◆ **THE TASK**:
Leave the pictures out, and transcribe the material below exactly from the line with "8 & 28 (23--35)" to the line with "of exercise 1.", both lines included.

SUPPLIED RECORDS Start Marker

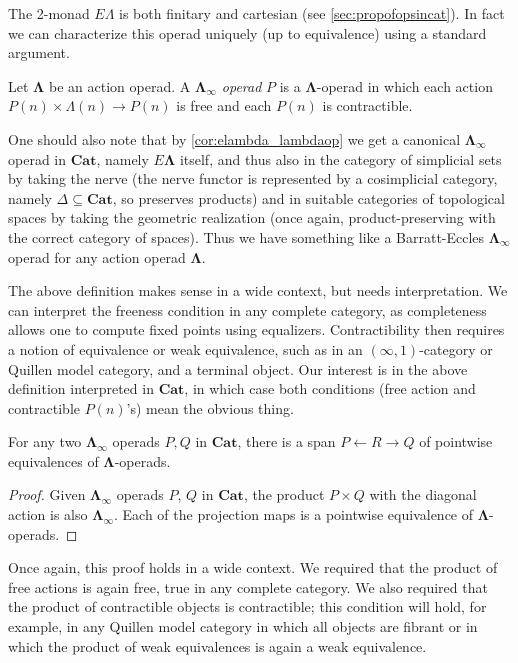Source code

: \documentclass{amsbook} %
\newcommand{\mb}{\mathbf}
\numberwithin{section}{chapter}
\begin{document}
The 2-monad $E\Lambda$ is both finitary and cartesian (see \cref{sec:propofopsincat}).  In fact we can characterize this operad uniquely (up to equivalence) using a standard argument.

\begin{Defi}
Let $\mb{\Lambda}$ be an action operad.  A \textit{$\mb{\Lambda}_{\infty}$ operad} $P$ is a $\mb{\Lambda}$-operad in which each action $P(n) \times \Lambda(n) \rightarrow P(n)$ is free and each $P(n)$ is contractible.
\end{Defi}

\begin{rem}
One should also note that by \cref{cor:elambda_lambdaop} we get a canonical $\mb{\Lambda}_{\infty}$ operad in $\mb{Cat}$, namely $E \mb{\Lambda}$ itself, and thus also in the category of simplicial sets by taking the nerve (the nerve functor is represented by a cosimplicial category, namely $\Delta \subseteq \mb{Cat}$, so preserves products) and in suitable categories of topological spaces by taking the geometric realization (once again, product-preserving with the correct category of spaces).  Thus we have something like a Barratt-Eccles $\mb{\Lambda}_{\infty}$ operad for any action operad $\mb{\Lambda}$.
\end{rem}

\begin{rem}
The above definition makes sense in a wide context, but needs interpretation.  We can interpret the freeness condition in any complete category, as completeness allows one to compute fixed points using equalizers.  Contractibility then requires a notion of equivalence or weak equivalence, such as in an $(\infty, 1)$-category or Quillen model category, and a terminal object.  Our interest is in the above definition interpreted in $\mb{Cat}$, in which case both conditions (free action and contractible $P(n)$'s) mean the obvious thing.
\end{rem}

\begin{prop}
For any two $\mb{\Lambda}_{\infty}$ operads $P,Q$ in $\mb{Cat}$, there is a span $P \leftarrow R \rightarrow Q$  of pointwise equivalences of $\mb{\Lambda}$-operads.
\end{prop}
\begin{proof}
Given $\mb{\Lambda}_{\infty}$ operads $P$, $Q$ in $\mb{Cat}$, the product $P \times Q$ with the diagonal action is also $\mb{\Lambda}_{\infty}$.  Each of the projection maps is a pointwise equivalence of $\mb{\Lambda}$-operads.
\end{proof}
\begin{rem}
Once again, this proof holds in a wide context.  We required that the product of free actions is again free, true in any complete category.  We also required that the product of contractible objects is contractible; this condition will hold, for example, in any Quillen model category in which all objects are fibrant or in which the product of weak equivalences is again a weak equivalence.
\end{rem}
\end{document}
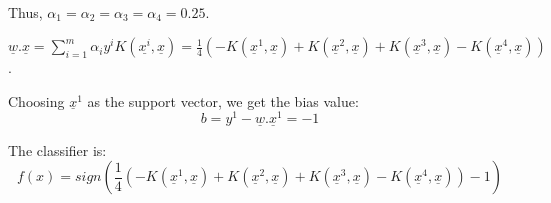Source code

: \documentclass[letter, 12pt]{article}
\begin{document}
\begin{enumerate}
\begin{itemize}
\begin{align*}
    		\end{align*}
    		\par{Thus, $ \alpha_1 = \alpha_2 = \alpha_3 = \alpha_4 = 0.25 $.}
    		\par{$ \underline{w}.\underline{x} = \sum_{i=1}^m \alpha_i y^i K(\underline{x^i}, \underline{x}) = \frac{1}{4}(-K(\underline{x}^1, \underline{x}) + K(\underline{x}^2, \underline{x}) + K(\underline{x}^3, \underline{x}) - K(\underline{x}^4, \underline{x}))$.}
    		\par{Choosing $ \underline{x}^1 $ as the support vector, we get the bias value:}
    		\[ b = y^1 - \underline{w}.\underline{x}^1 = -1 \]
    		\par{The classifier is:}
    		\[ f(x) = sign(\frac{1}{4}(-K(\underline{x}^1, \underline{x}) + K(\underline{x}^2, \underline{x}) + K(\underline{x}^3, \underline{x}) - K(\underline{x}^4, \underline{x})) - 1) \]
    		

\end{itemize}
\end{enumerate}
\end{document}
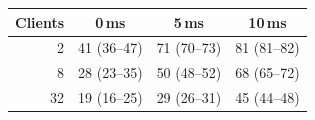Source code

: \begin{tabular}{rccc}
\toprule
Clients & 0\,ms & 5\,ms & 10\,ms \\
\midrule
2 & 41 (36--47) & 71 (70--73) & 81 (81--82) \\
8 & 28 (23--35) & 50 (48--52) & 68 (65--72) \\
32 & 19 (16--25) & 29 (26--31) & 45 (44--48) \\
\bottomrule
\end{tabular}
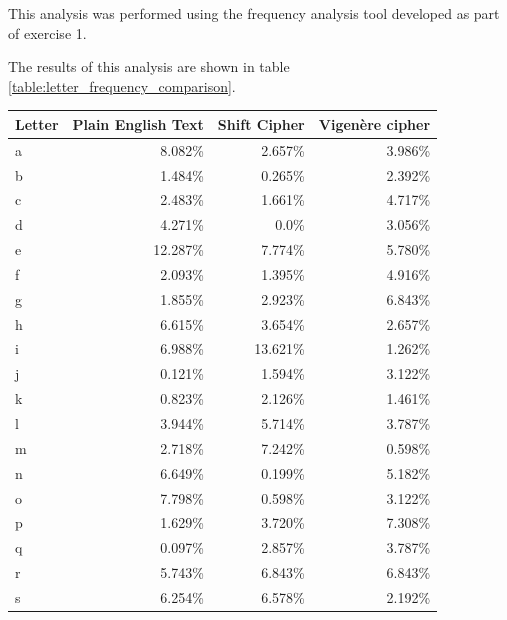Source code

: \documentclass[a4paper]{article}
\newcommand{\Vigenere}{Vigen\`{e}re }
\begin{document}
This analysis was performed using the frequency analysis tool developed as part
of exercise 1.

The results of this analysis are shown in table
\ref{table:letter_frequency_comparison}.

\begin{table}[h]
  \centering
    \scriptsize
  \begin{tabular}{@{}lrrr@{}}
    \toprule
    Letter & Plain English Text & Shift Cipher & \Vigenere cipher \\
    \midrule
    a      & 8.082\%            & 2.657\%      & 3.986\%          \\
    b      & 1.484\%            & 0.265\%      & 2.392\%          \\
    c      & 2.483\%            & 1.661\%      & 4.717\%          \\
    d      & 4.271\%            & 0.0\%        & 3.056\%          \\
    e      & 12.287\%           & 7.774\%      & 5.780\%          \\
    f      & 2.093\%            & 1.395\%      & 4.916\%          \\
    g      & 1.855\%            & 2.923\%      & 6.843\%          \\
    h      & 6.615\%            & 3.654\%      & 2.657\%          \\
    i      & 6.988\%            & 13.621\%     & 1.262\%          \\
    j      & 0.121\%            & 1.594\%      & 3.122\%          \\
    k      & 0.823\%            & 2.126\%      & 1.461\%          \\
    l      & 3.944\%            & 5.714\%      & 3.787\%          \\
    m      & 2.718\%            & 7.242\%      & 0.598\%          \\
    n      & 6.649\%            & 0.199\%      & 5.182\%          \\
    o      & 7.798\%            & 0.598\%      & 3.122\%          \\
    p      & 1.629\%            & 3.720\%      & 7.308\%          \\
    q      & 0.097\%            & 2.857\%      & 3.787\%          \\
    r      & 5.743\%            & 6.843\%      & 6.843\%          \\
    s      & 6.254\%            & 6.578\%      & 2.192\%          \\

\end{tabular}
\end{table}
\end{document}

SUPPLIED RECORDS End Marker

◆ **RESULT FOR THIS TASK**:
8 & 28 (23--35) & 50 (48--52) & 68 (65--72) \\
32 & 19 (16--25) & 29 (26--31) & 45 (44--48) \\
\bottomrule
\end{tabular}
Source code

: \documentclass[a4paper]{article}
\newcommand{\Vigenere}{Vigen\`{e}re }
\begin{document}
This analysis was performed using the frequency analysis tool developed as part
of exercise 1.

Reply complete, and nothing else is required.